As the US military moves towards redeployment, many generous-minded Americans are wondering if they'll be able to participate in Iraq's post war economy. The devastation there is just as real as in the wake of the tsunami. Just look at Fallujah.
But how welcome will Americans be, given these last gasp retro attempts of a dying LAWCAP to assert its imperial ambitions? Obviously the new government isn't going to be following the Bremer Edicts to the letter, now that the US military is shrugging them off (the Pentagon was never the private dream machine of sad sack neocons, after all).
When dad first went to Bhutan, and we were provided with that extremely luxurious two-story home, near RICB apartments, overlooking downtown Thimpu, his salary came out of a loan from the World Bank. However, dad didn't want the Bhutanese thinking of his income as some kind of accruing debt, and arranged to credit his salary to Helvetas, the Swiss technical assistance agency (also right near our house).
I share this story as a reminder that GRUNCH is sophisticated. Americans who genuinely care about Iraqis will find ways to join the rebuilding effort even if some of the flagship corporations aren't big familiar names like Halliburton or Bechtel.
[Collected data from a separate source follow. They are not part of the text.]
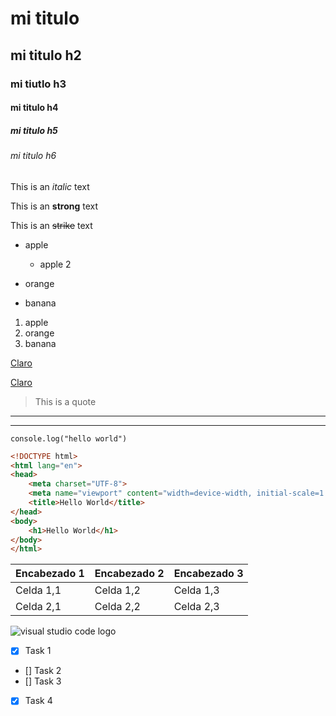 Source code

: <!-- HEADINGS -->

# mi titulo
## mi titulo h2
### mi tiutlo h3
#### mi titulo h4
##### mi titulo h5
###### mi titulo h6

<!-- italic -->
This is an *italic* text

<!-- strong -->
This is an **strong** text

<!-- strikethroug -->
This is an ~~strike~~  text


<!-- Ul -->
* apple
    * apple 2

* orange
* banana

1. apple
2. orange
3. banana

[Claro](https://www.claro.com.ar/personas)

[Claro](https://www.claro.com.ar/personas "Personas")

> This is a quote

---
___


`console.log("hello world")`

``` html
<!DOCTYPE html>
<html lang="en">
<head>
    <meta charset="UTF-8">
    <meta name="viewport" content="width=device-width, initial-scale=1.0">
    <title>Hello World</title>
</head>
<body>
    <h1>Hello World</h1>
</body>
</html>

```

| Encabezado 1 | Encabezado 2 | Encabezado 3 |
|--------------|--------------|--------------|
| Celda 1,1    | Celda 1,2    | Celda 1,3    |
| Celda 2,1    | Celda 2,2    | Celda 2,3    

![visual studio code logo](https://encrypted-tbn0.gstatic.com/images?q=tbn:ANd9GcS2pCdMCGqqT4lpGXkBVfm9FzShLzGyyXGF7O3QClVoyZ5NSL4bnwo-14JdIHSa1oHuGy8&usqp=CAU "Logo")

<!-- GITHUB MARKDOWN -->
* [x] Task 1
* [] Task 2
* [] Task 3
* [x] Task 4
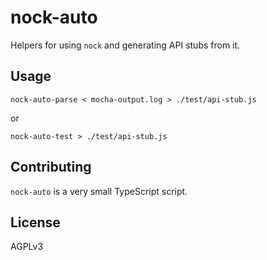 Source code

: # nock-auto
Helpers for using `nock` and generating API stubs from it.

## Usage
```
nock-auto-parse < mocha-output.log > ./test/api-stub.js
```

or

```
nock-auto-test > ./test/api-stub.js
```

## Contributing
`nock-auto` is a very small TypeScript script.

## License
AGPLv3
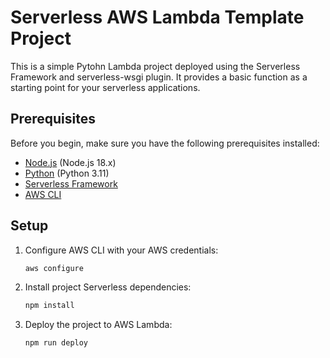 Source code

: # Serverless AWS Lambda Template Project

This is a simple Pytohn Lambda project deployed using the Serverless Framework and serverless-wsgi plugin. It provides a basic function as a starting point for your serverless applications.

## Prerequisites

Before you begin, make sure you have the following prerequisites installed:

- [Node.js](https://nodejs.org/) (Node.js 18.x)
- [Python](https://www.python.org) (Python 3.11)
- [Serverless Framework](https://www.serverless.com/)
- [AWS CLI](https://aws.amazon.com/cli/)

## Setup

1. Configure AWS CLI with your AWS credentials:

   ```bash
   aws configure
   ```

2. Install project Serverless dependencies:

   ```bash
   npm install
   ```

3. Deploy the project to AWS Lambda:
   ```bash
   npm run deploy
   ```
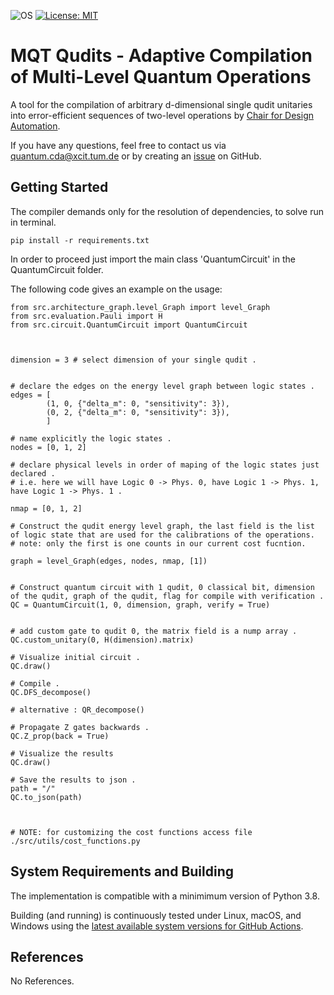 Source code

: ![OS](https://img.shields.io/badge/os-linux%20%7C%20macos%20%7C%20windows-blue?style=flat-square)
[![License: MIT](https://img.shields.io/badge/license-MIT-blue.svg?style=flat-square)](https://opensource.org/licenses/MIT)
<!--- [![Bindings](https://img.shields.io/github/workflow/status/cda-tum/ddsim/Deploy%20to%20PyPI?style=flat-square&logo=github&label=python)]()
 [![Documentation](https://img.shields.io/readthedocs/ddsim?logo=readthedocs&style=flat-square)]() 
 [![codecov](https://img.shields.io/codecov/c/github/cda-tum/)]() -->

# MQT Qudits - Adaptive Compilation of Multi-Level Quantum Operations

A tool for the compilation of arbitrary d-dimensional single qudit unitaries into error-efficient sequences of two-level operations by [Chair for Design Automation](https://www.cda.cit.tum.de/).


If you have any questions, feel free to contact us via [quantum.cda@xcit.tum.de](mailto:iic-quantum@jku.at) or by creating an [issue](https://github.com/cda-tum/qudit-compilation/issues) on GitHub.

## Getting Started

The compiler demands only for the resolution of dependencies, to solve run in terminal.
```
pip install -r requirements.txt
```
In order to proceed just import the main class 'QuantumCircuit' in the QuantumCircuit folder.


The following code gives an example on the usage:

```python3
from src.architecture_graph.level_Graph import level_Graph
from src.evaluation.Pauli import H
from src.circuit.QuantumCircuit import QuantumCircuit



dimension = 3 # select dimension of your single qudit .


# declare the edges on the energy level graph between logic states .
edges = [
        (1, 0, {"delta_m": 0, "sensitivity": 3}),
        (0, 2, {"delta_m": 0, "sensitivity": 3}),
        ]
        
# name explicitly the logic states .
nodes = [0, 1, 2]

# declare physical levels in order of maping of the logic states just declared .
# i.e. here we will have Logic 0 -> Phys. 0, have Logic 1 -> Phys. 1, have Logic 1 -> Phys. 1 .

nmap = [0, 1, 2]

# Construct the qudit energy level graph, the last field is the list of logic state that are used for the calibrations of the operations.
# note: only the first is one counts in our current cost fucntion.

graph = level_Graph(edges, nodes, nmap, [1])


# Construct quantum circuit with 1 qudit, 0 classical bit, dimension of the qudit, graph of the qudit, flag for compile with verification .
QC = QuantumCircuit(1, 0, dimension, graph, verify = True)


# add custom gate to qudit 0, the matrix field is a nump array .
QC.custom_unitary(0, H(dimension).matrix)

# Visualize initial circuit .
QC.draw()

# Compile .
QC.DFS_decompose()

# alternative : QR_decompose()

# Propagate Z gates backwards .
QC.Z_prop(back = True)

# Visualize the results
QC.draw()

# Save the results to json .
path = "/"
QC.to_json(path)



# NOTE: for customizing the cost functions access file ./src/utils/cost_functions.py

```

## System Requirements and Building

The implementation is compatible with a minimimum version of Python 3.8.

Building (and running) is continuously tested under Linux, macOS, and Windows using the [latest available system versions for GitHub Actions](https://github.com/actions/virtual-environments).

## References

No References.
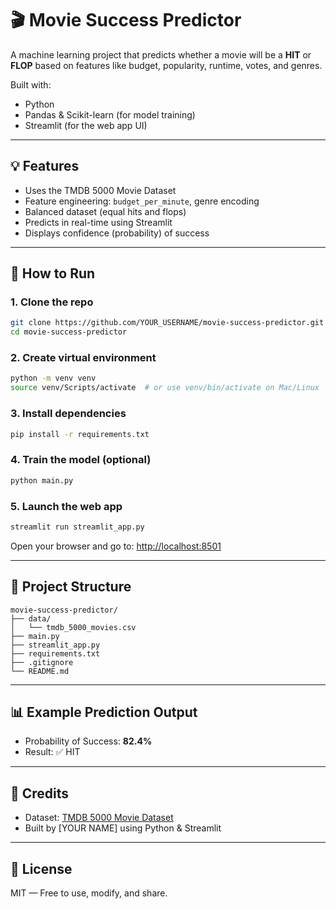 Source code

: # 🎬 Movie Success Predictor

A machine learning project that predicts whether a movie will be a **HIT** or **FLOP** based on features like budget, popularity, runtime, votes, and genres.

Built with:
- Python
- Pandas & Scikit-learn (for model training)
- Streamlit (for the web app UI)

---

## 💡 Features

- Uses the TMDB 5000 Movie Dataset
- Feature engineering: `budget_per_minute`, genre encoding
- Balanced dataset (equal hits and flops)
- Predicts in real-time using Streamlit
- Displays confidence (probability) of success

---

## 🚀 How to Run

### 1. Clone the repo

```bash
git clone https://github.com/YOUR_USERNAME/movie-success-predictor.git
cd movie-success-predictor
```

### 2. Create virtual environment

```bash
python -m venv venv
source venv/Scripts/activate  # or use venv/bin/activate on Mac/Linux
```

### 3. Install dependencies

```bash
pip install -r requirements.txt
```

### 4. Train the model (optional)

```bash
python main.py
```

### 5. Launch the web app

```bash
streamlit run streamlit_app.py
```

Open your browser and go to: [http://localhost:8501](http://localhost:8501)

---

## 📁 Project Structure

```
movie-success-predictor/
├── data/
│   └── tmdb_5000_movies.csv
├── main.py
├── streamlit_app.py
├── requirements.txt
├── .gitignore
└── README.md
```

---

## 📊 Example Prediction Output

- Probability of Success: **82.4%**
- Result: ✅ HIT

---

## 📝 Credits

- Dataset: [TMDB 5000 Movie Dataset](https://www.kaggle.com/datasets/tmdb/tmdb-movie-metadata)
- Built by [YOUR NAME] using Python & Streamlit

---

## 🔗 License

MIT — Free to use, modify, and share. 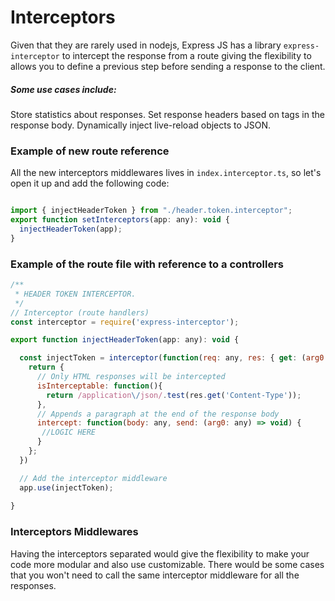 # Interceptors
Given that they are rarely used in nodejs, Express JS has a library `express-interceptor` to intercept the response from a route giving the flexibility to allows you to define a previous step before sending a response to the client.

##### Some use cases include:
Store statistics about responses.
Set response headers based on tags in the response body.
Dynamically inject live-reload objects to JSON.

### Example of new route reference
All the new interceptors middlewares lives in `index.interceptor.ts`, so let's open it up and add the following code:
```js

import { injectHeaderToken } from "./header.token.interceptor";
export function setInterceptors(app: any): void {
  injectHeaderToken(app);
}

```
### Example of the route file with reference to a controllers

```js
/**
 * HEADER TOKEN INTERCEPTOR.
 */
// Interceptor (route handlers)
const interceptor = require('express-interceptor');

export function injectHeaderToken(app: any): void {

  const injectToken = interceptor(function(req: any, res: { get: (arg0: string) => string; }){
    return {
      // Only HTML responses will be intercepted
      isInterceptable: function(){
        return /application\/json/.test(res.get('Content-Type'));
      },
      // Appends a paragraph at the end of the response body
      intercept: function(body: any, send: (arg0: any) => void) {
       //LOGIC HERE
      }
    };
  })

  // Add the interceptor middleware
  app.use(injectToken);
  
}
  ```
### Interceptors Middlewares
Having the interceptors separated would give the flexibility to make your code more modular and also use customizable. There would be some cases that you won't need to call the same interceptor middleware for all the responses.
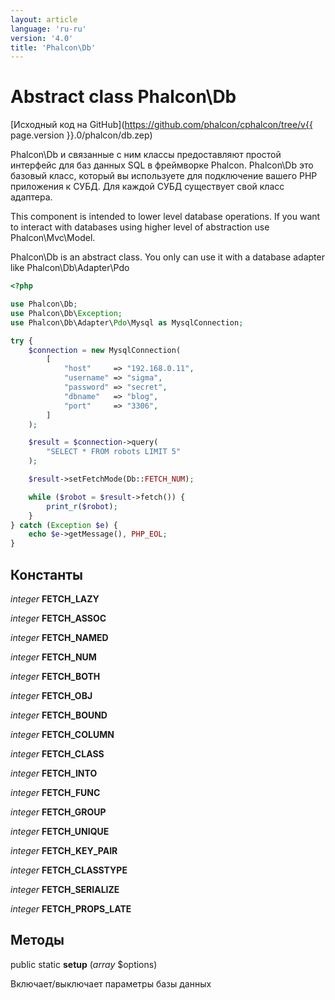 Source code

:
 ```yaml
---
layout: article
language: 'ru-ru'
version: '4.0'
title: 'Phalcon\Db'
---
```

# Abstract class **Phalcon\Db**

[Исходный код на GitHub](https://github.com/phalcon/cphalcon/tree/v{{ page.version }}.0/phalcon/db.zep)

Phalcon\Db и связанные с ним классы предоставляют простой интерфейс для баз данных SQL в фреймворке Phalcon. Phalcon\Db это базовый класс, который вы используете для подключение вашего PHP приложения к СУБД. Для каждой СУБД существует свой класс адаптера.

This component is intended to lower level database operations. If you want to interact with databases using higher level of abstraction use Phalcon\Mvc\Model.

Phalcon\Db is an abstract class. You only can use it with a database adapter like Phalcon\Db\Adapter\Pdo

```php
<?php

use Phalcon\Db;
use Phalcon\Db\Exception;
use Phalcon\Db\Adapter\Pdo\Mysql as MysqlConnection;

try {
    $connection = new MysqlConnection(
        [
            "host"     => "192.168.0.11",
            "username" => "sigma",
            "password" => "secret",
            "dbname"   => "blog",
            "port"     => "3306",
        ]
    );

    $result = $connection->query(
        "SELECT * FROM robots LIMIT 5"
    );

    $result->setFetchMode(Db::FETCH_NUM);

    while ($robot = $result->fetch()) {
        print_r($robot);
    }
} catch (Exception $e) {
    echo $e->getMessage(), PHP_EOL;
}

```

## Константы

*integer* **FETCH_LAZY**

*integer* **FETCH_ASSOC**

*integer* **FETCH_NAMED**

*integer* **FETCH_NUM**

*integer* **FETCH_BOTH**

*integer* **FETCH_OBJ**

*integer* **FETCH_BOUND**

*integer* **FETCH_COLUMN**

*integer* **FETCH_CLASS**

*integer* **FETCH_INTO**

*integer* **FETCH_FUNC**

*integer* **FETCH_GROUP**

*integer* **FETCH_UNIQUE**

*integer* **FETCH_KEY_PAIR**

*integer* **FETCH_CLASSTYPE**

*integer* **FETCH_SERIALIZE**

*integer* **FETCH_PROPS_LATE**

## Методы

public static **setup** (*array* $options)

Включает/выключает параметры базы данных
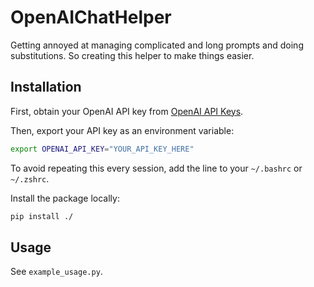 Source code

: # OpenAIChatHelper

Getting annoyed at managing complicated and long prompts and doing substitutions. So creating this helper to make things easier.


## Installation

First, obtain your OpenAI API key from [OpenAI API Keys](https://platform.openai.com/settings/organization/api-keys).

Then, export your API key as an environment variable:

```bash
export OPENAI_API_KEY="YOUR_API_KEY_HERE"
```

To avoid repeating this every session, add the line to your `~/.bashrc` or `~/.zshrc`.

Install the package locally:

```bash
pip install ./
```

## Usage

See `example_usage.py`.
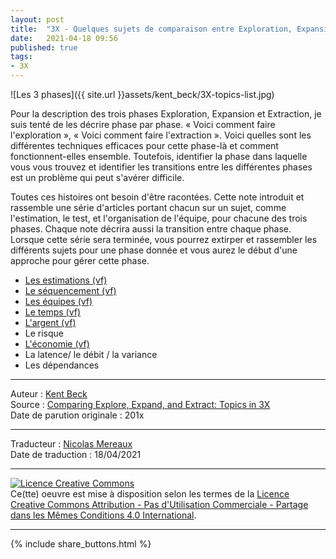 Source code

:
 ```yaml
---
layout: post
title:  "3X - Quelques sujets de comparaison entre Exploration, Expansion et Extraction"
date:   2021-04-18 09:56
published: true
tags:
- 3X
---
```


![Les 3 phases]({{ site.url }}assets/kent_beck/3X-topics-list.jpg)

Pour la description des trois phases Exploration, Expansion et Extraction, je suis tenté de les décrire phase par phase. « Voici comment faire l'exploration », « Voici comment faire l'extraction ». Voici quelles sont les différentes techniques efficaces pour cette phase-là et comment fonctionnent-elles ensemble. Toutefois, identifier la phase dans laquelle vous vous trouvez et identifier les transitions entre les différentes phases est un problème qui peut s'avérer difficile.

Toutes ces histoires ont besoin d'être racontées. Cette note introduit et rassemble une série d'articles portant chacun sur un sujet, comme l'estimation, le test, et l'organisation de l'équipe, pour chacune des trois phases. Chaque note décrira aussi la transition entre chaque phase. Lorsque cette série sera terminée, vous pourrez extirper et rassembler les différents sujets pour une phase donnée et vous aurez le début d'une approche pour gérer cette phase.

- [Les estimations (vf)](http://www.les-traducteurs-agiles.org/2021/04/20/les-estimations-en-3x.html)
- [Le séquencement (vf)](http://www.les-traducteurs-agiles.org/2021/04/26/sequencement-en-3x.html)
- [Les équipes (vf)](http://www.les-traducteurs-agiles.org/2021/06/20/les-equipes-en-3x.html)
- [Le temps (vf)](http://www.les-traducteurs-agiles.org/2021/12/12/le-temps-en-3x.html)
- [L'argent (vf)](http://www.les-traducteurs-agiles.org/2021/12/20/l-argent-en-3x.html)
- Le risque
- [L'économie (vf)](http://www.les-traducteurs-agiles.org/2021/12/29/economie-en-3x.html)
- La latence/ le débit / la variance
- Les dépendances




---
Auteur : [Kent Beck](https://medium.com/@kentbeck_7670/about)  
Source : [Comparing Explore, Expand, and Extract: Topics in 3X](https://www.facebook.com/notes/kent-beck/comparing-explore-expand-and-extract-topics-in-3x/1241983035834558/)  
Date de parution originale : 201x  

---
Traducteur : [Nicolas Mereaux](http://www.les-traducteurs-agiles.org/traducteurs/)   
Date de traduction : 18/04/2021  

---

<a rel="license" href="http://creativecommons.org/licenses/by-nc-sa/4.0/"><img alt="Licence Creative Commons" style="border-width:0" src="http://i.creativecommons.org/l/by-nc-sa/4.0/88x31.png" /></a><br />Ce(tte) oeuvre est mise à disposition selon les termes de la <a rel="license" href="http://creativecommons.org/licenses/by-nc-sa/4.0/">Licence Creative Commons Attribution - Pas d'Utilisation Commerciale - Partage dans les Mêmes Conditions 4.0 International</a>.

---

{% include share_buttons.html %}

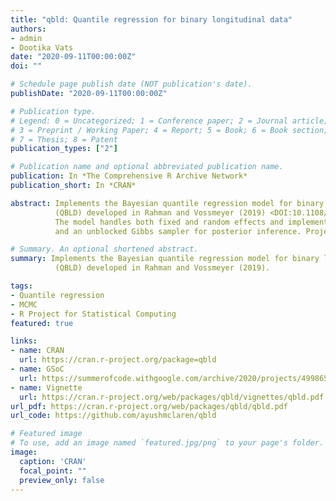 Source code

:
 ```yaml
---
title: "qbld: Quantile regression for binary longitudinal data"
authors:
- admin
- Dootika Vats
date: "2020-09-11T00:00:00Z"
doi: ""

# Schedule page publish date (NOT publication's date).
publishDate: "2020-09-11T00:00:00Z"

# Publication type.
# Legend: 0 = Uncategorized; 1 = Conference paper; 2 = Journal article;
# 3 = Preprint / Working Paper; 4 = Report; 5 = Book; 6 = Book section;
# 7 = Thesis; 8 = Patent
publication_types: ["2"]

# Publication name and optional abbreviated publication name.
publication: In *The Comprehensive R Archive Network*
publication_short: In *CRAN*

abstract: Implements the Bayesian quantile regression model for binary longitudinal data 
          (QBLD) developed in Rahman and Vossmeyer (2019) <DOI:10.1108/S0731-90532019000040B009>.
          The model handles both fixed and random effects and implements both a blocked
          and an unblocked Gibbs sampler for posterior inference. Project supported by Google summer of code.

# Summary. An optional shortened abstract.
summary: Implements the Bayesian quantile regression model for binary longitudinal data 
          (QBLD) developed in Rahman and Vossmeyer (2019).

tags:
- Quantile regression
- MCMC
- R Project for Statistical Computing
featured: true

links:
- name: CRAN
  url: https://cran.r-project.org/package=qbld
- name: GSoC
  url: https://summerofcode.withgoogle.com/archive/2020/projects/4998658535194624/
- name: Vignette
  url: https://cran.r-project.org/web/packages/qbld/vignettes/qbld.pdf
url_pdf: https://cran.r-project.org/web/packages/qbld/qbld.pdf
url_code: https://github.com/ayushmclaren/qbld

# Featured image
# To use, add an image named `featured.jpg/png` to your page's folder. 
image:
  caption: 'CRAN'
  focal_point: ""
  preview_only: false
---
```


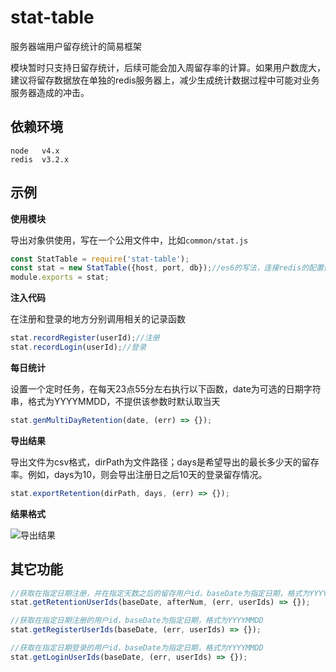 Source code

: # stat-table
服务器端用户留存统计的简易框架

模块暂时只支持日留存统计，后续可能会加入周留存率的计算。如果用户数庞大，建议将留存数据放在单独的redis服务器上，减少生成统计数据过程中可能对业务服务器造成的冲击。

## 依赖环境
```
node   v4.x
redis  v3.2.x
```

## 示例
__使用模块__

导出对象供使用，写在一个公用文件中，比如`common/stat.js`
```js
const StatTable = require('stat-table');
const stat = new StatTable({host, port, db});//es6的写法，连接redis的配置信息
module.exports = stat;
```

__注入代码__

在注册和登录的地方分别调用相关的记录函数
```js
stat.recordRegister(userId);//注册
stat.recordLogin(userId);//登录
```

__每日统计__

设置一个定时任务，在每天23点55分左右执行以下函数，date为可选的日期字符串，格式为YYYYMMDD，不提供该参数时默认取当天
```js
stat.genMultiDayRetention(date, (err) => {});
```

__导出结果__

导出文件为csv格式，dirPath为文件路径；days是希望导出的最长多少天的留存率。例如，days为10，则会导出注册日之后10天的登录留存情况。
```js
stat.exportRetention(dirPath, days, (err) => {});
```

__结果格式__

![导出结果](http://7xsgzh.com1.z0.glb.clouddn.com/QQ20161123-1.jpg)

## 其它功能

```js
//获取在指定日期注册，并在指定天数之后的留存用户id，baseDate为指定日期，格式为YYYYMMDD，afterNum为指定的天数
stat.getRetentionUserIds(baseDate, afterNum, (err, userIds) => {});

//获取在指定日期注册的用户id，baseDate为指定日期，格式为YYYYMMDD
stat.getRegisterUserIds(baseDate, (err, userIds) => {});

//获取在指定日期登录的用户id，baseDate为指定日期，格式为YYYYMMDD
stat.getLoginUserIds(baseDate, (err, userIds) => {});
```
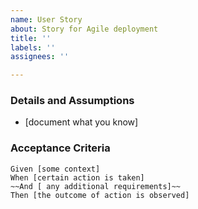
 ```yaml
---
name: User Story
about: Story for Agile deployment
title: ''
labels: ''
assignees: ''

---
```


### Details and Assumptions
 * [document what you know]
   
 ### Acceptance Criteria  
   
 ```gherkin
 Given [some context]
 When [certain action is taken]
~~And [ any additional requirements]~~
 Then [the outcome of action is observed]
 ```
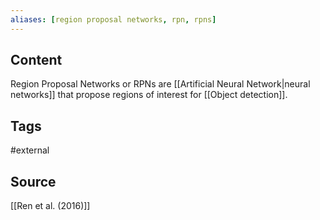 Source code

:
 ```yaml
---
aliases: [region proposal networks, rpn, rpns]
---
```

## Content
Region Proposal Networks or RPNs are [[Artificial Neural Network|neural networks]] that propose regions of interest for [[Object detection]]. 

## Tags
#external 

## Source
[[Ren et al. (2016)]]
Maybe Russian or Japanese companies will play a bigger role -- it's really up to the Iraqis to decide at this point. However, my expectation is that proud Americans, especially those who know something about supporting democracy, will have multiple ways of sharing expertise and securing incomes, given the sophistication of our shiny new post LAWCAP global capitalism.
Followup: Dick Hannah's Subaru dealership fixed the passenger-side mirror this morning (that's in Washington State) -- see recent Xmas Eve blog entry for details. While waiting for repairs at the adjacent Barnes & Noble, I stumbled on Lindsay Moran's new book (ISBN 0-399-15239-3). I started reading it over a latte at the in-store Starbucks; looks like fun, purchased.